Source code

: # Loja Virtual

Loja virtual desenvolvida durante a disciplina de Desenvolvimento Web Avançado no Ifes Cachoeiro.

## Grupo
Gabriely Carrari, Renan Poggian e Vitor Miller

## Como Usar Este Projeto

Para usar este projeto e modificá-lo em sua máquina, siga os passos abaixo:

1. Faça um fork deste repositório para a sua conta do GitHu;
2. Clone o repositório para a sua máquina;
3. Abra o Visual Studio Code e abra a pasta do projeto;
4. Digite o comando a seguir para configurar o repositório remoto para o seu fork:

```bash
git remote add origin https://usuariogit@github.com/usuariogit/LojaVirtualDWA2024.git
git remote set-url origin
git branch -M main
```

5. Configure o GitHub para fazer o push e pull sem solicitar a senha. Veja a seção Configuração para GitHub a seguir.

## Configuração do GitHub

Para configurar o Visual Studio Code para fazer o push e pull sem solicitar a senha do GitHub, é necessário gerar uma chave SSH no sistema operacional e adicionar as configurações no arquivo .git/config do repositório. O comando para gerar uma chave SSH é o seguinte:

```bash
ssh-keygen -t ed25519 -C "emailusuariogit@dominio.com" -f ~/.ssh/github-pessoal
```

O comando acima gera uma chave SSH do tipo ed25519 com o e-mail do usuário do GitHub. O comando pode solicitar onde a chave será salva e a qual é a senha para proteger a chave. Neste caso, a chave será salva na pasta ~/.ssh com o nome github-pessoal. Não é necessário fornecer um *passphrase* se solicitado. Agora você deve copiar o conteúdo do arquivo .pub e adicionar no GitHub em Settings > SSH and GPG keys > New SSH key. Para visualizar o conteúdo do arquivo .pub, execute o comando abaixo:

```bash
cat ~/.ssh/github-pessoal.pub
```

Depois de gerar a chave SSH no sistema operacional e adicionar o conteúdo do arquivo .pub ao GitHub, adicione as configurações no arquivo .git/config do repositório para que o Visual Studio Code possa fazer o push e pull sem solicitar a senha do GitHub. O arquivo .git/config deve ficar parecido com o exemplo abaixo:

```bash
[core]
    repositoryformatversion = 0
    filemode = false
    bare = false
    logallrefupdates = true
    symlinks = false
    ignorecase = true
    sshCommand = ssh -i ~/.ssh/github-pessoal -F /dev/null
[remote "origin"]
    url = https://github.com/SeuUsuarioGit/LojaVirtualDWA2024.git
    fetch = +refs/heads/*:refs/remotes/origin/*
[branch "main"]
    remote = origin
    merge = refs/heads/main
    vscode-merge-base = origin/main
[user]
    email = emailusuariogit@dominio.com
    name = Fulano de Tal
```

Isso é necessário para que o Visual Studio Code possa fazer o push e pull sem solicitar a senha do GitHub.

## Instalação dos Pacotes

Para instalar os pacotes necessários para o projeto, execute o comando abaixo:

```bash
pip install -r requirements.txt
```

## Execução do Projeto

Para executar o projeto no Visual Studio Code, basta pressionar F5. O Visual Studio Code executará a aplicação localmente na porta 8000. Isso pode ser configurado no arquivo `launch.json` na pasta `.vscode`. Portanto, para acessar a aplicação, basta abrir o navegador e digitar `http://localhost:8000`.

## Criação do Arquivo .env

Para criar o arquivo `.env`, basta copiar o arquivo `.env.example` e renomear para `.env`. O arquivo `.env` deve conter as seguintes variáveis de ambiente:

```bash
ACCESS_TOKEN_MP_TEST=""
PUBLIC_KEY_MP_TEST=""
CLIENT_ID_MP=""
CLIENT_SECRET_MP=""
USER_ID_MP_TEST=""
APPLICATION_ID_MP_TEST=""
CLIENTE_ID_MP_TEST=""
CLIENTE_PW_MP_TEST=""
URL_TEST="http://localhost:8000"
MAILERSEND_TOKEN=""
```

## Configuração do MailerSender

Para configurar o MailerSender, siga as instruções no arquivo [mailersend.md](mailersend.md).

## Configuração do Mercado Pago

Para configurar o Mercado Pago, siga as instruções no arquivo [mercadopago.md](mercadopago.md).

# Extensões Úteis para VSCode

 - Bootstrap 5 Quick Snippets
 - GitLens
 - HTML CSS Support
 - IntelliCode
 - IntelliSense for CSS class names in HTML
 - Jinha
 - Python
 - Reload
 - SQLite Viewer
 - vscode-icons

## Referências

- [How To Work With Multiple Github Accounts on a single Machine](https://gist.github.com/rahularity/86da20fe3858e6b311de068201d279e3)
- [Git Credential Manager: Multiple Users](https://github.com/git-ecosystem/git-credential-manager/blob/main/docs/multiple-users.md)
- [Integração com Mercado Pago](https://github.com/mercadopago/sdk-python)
■ ■ ■ ■ ■
> _Your assignment_
The complete listing above is to be output again exactly.

> _Response box_
Source code

: # Loja Virtual

Loja virtual desenvolvida durante a disciplina de Desenvolvimento Web Avançado no Ifes Cachoeiro.

## Grupo
Gabriely Carrari, Renan Poggian e Vitor Miller

## Como Usar Este Projeto

Para usar este projeto e modificá-lo em sua máquina, siga os passos abaixo:

1. Faça um fork deste repositório para a sua conta do GitHu;
2. Clone o repositório para a sua máquina;
3. Abra o Visual Studio Code e abra a pasta do projeto;
4. Digite o comando a seguir para configurar o repositório remoto para o seu fork:

```bash
git remote add origin https://usuariogit@github.com/usuariogit/LojaVirtualDWA2024.git
git remote set-url origin
git branch -M main
```

5. Configure o GitHub para fazer o push e pull sem solicitar a senha. Veja a seção Configuração para GitHub a seguir.

## Configuração do GitHub

Para configurar o Visual Studio Code para fazer o push e pull sem solicitar a senha do GitHub, é necessário gerar uma chave SSH no sistema operacional e adicionar as configurações no arquivo .git/config do repositório. O comando para gerar uma chave SSH é o seguinte:

```bash
ssh-keygen -t ed25519 -C "emailusuariogit@dominio.com" -f ~/.ssh/github-pessoal
```

O comando acima gera uma chave SSH do tipo ed25519 com o e-mail do usuário do GitHub. O comando pode solicitar onde a chave será salva e a qual é a senha para proteger a chave. Neste caso, a chave será salva na pasta ~/.ssh com o nome github-pessoal. Não é necessário fornecer um *passphrase* se solicitado. Agora você deve copiar o conteúdo do arquivo .pub e adicionar no GitHub em Settings > SSH and GPG keys > New SSH key. Para visualizar o conteúdo do arquivo .pub, execute o comando abaixo:

```bash
cat ~/.ssh/github-pessoal.pub
```

Depois de gerar a chave SSH no sistema operacional e adicionar o conteúdo do arquivo .pub ao GitHub, adicione as configurações no arquivo .git/config do repositório para que o Visual Studio Code possa fazer o push e pull sem solicitar a senha do GitHub. O arquivo .git/config deve ficar parecido com o exemplo abaixo:

```bash
[core]
    repositoryformatversion = 0
    filemode = false
    bare = false
    logallrefupdates = true
    symlinks = false
    ignorecase = true
    sshCommand = ssh -i ~/.ssh/github-pessoal -F /dev/null
[remote "origin"]
    url = https://github.com/SeuUsuarioGit/LojaVirtualDWA2024.git
    fetch = +refs/heads/*:refs/remotes/origin/*
[branch "main"]
    remote = origin
    merge = refs/heads/main
    vscode-merge-base = origin/main
[user]
    email = emailusuariogit@dominio.com
    name = Fulano de Tal
```

Isso é necessário para que o Visual Studio Code possa fazer o push e pull sem solicitar a senha do GitHub.

## Instalação dos Pacotes

Para instalar os pacotes necessários para o projeto, execute o comando abaixo:

```bash
pip install -r requirements.txt
```

## Execução do Projeto

Para executar o projeto no Visual Studio Code, basta pressionar F5. O Visual Studio Code executará a aplicação localmente na porta 8000. Isso pode ser configurado no arquivo `launch.json` na pasta `.vscode`. Portanto, para acessar a aplicação, basta abrir o navegador e digitar `http://localhost:8000`.

## Criação do Arquivo .env

Para criar o arquivo `.env`, basta copiar o arquivo `.env.example` e renomear para `.env`. O arquivo `.env` deve conter as seguintes variáveis de ambiente:

```bash
ACCESS_TOKEN_MP_TEST=""
PUBLIC_KEY_MP_TEST=""
CLIENT_ID_MP=""
CLIENT_SECRET_MP=""
USER_ID_MP_TEST=""
APPLICATION_ID_MP_TEST=""
CLIENTE_ID_MP_TEST=""
CLIENTE_PW_MP_TEST=""
URL_TEST="http://localhost:8000"
MAILERSEND_TOKEN=""
```

## Configuração do MailerSender

Para configurar o MailerSender, siga as instruções no arquivo [mailersend.md](mailersend.md).

## Configuração do Mercado Pago

Para configurar o Mercado Pago, siga as instruções no arquivo [mercadopago.md](mercadopago.md).

# Extensões Úteis para VSCode

 - Bootstrap 5 Quick Snippets
 - GitLens
 - HTML CSS Support
 - IntelliCode
 - IntelliSense for CSS class names in HTML
 - Jinha
 - Python
 - Reload
 - SQLite Viewer
 - vscode-icons

## Referências

- [How To Work With Multiple Github Accounts on a single Machine](https://gist.github.com/rahularity/86da20fe3858e6b311de068201d279e3)
- [Git Credential Manager: Multiple Users](https://github.com/git-ecosystem/git-credential-manager/blob/main/docs/multiple-users.md)
- [Integração com Mercado Pago](https://github.com/mercadopago/sdk-python)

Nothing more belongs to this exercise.